● Task to complete
Check every line of the data and copy the ones where "container" appears.

● Data for the task
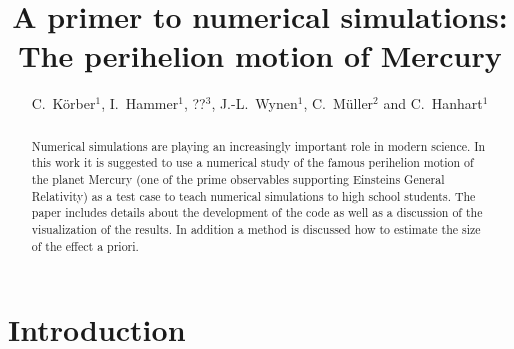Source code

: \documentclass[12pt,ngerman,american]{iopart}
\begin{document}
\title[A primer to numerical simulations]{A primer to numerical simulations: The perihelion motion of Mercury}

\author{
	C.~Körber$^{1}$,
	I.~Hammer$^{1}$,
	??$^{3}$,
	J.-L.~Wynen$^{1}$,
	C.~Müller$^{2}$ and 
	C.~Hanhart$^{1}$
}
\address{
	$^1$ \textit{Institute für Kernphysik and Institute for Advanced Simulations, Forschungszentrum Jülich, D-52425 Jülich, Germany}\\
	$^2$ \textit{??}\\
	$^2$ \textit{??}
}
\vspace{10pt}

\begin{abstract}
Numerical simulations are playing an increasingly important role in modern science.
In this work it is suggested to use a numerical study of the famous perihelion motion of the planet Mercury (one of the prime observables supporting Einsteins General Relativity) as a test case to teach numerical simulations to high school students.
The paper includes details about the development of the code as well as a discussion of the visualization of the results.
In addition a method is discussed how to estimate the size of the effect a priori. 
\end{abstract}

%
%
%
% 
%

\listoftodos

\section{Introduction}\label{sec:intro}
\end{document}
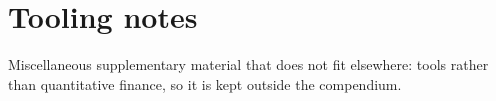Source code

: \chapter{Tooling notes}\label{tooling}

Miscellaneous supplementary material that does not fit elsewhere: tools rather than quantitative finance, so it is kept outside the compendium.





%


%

==

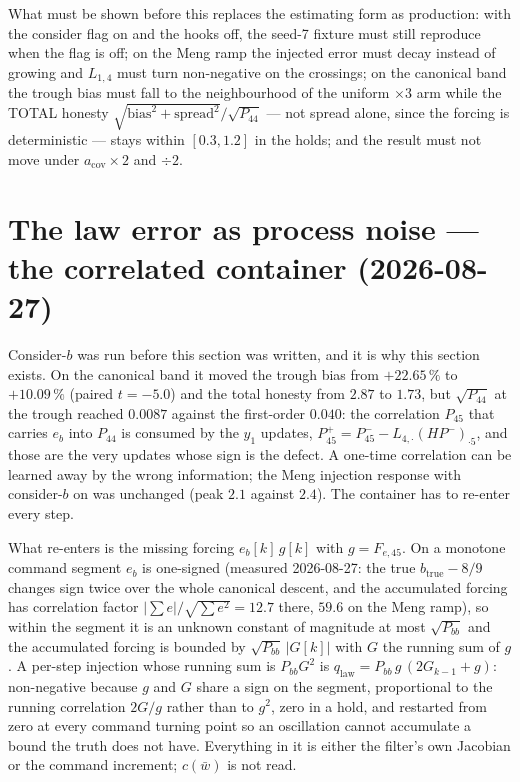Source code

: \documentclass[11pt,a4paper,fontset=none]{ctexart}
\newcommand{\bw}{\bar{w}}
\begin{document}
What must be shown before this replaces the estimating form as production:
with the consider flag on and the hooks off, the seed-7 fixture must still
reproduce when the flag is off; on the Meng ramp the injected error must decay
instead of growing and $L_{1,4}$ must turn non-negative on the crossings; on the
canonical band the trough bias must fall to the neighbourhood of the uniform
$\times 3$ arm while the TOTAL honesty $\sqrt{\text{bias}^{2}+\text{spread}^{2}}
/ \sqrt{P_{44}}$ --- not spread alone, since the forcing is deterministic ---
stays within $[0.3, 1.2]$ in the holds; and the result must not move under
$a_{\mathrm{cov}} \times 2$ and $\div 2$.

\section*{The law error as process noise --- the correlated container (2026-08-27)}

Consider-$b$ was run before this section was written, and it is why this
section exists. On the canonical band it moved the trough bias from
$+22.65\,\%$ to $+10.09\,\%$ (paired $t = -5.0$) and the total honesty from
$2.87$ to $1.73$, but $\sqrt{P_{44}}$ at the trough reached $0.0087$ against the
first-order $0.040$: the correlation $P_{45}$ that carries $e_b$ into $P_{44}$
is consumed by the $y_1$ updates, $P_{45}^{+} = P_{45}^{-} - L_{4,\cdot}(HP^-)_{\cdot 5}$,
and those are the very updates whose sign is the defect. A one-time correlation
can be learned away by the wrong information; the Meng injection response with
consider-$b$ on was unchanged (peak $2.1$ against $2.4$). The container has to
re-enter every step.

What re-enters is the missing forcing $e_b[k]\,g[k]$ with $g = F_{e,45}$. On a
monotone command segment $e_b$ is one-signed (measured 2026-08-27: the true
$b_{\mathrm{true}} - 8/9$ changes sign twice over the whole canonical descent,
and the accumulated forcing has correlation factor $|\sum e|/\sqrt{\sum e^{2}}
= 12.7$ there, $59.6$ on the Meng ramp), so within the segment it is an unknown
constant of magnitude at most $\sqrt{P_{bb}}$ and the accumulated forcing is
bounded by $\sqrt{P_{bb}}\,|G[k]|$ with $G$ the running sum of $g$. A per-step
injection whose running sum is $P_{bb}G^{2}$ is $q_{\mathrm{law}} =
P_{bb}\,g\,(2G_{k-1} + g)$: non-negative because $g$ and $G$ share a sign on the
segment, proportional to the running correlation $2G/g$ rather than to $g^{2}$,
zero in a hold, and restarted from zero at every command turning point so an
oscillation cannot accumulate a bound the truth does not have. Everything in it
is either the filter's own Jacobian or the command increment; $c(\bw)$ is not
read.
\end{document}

● Result of the task
\section*{The law error as process noise --- the correlated container (2026-08-27)}
consider-$b$ on was unchanged (peak $2.1$ against $2.4$). The container has to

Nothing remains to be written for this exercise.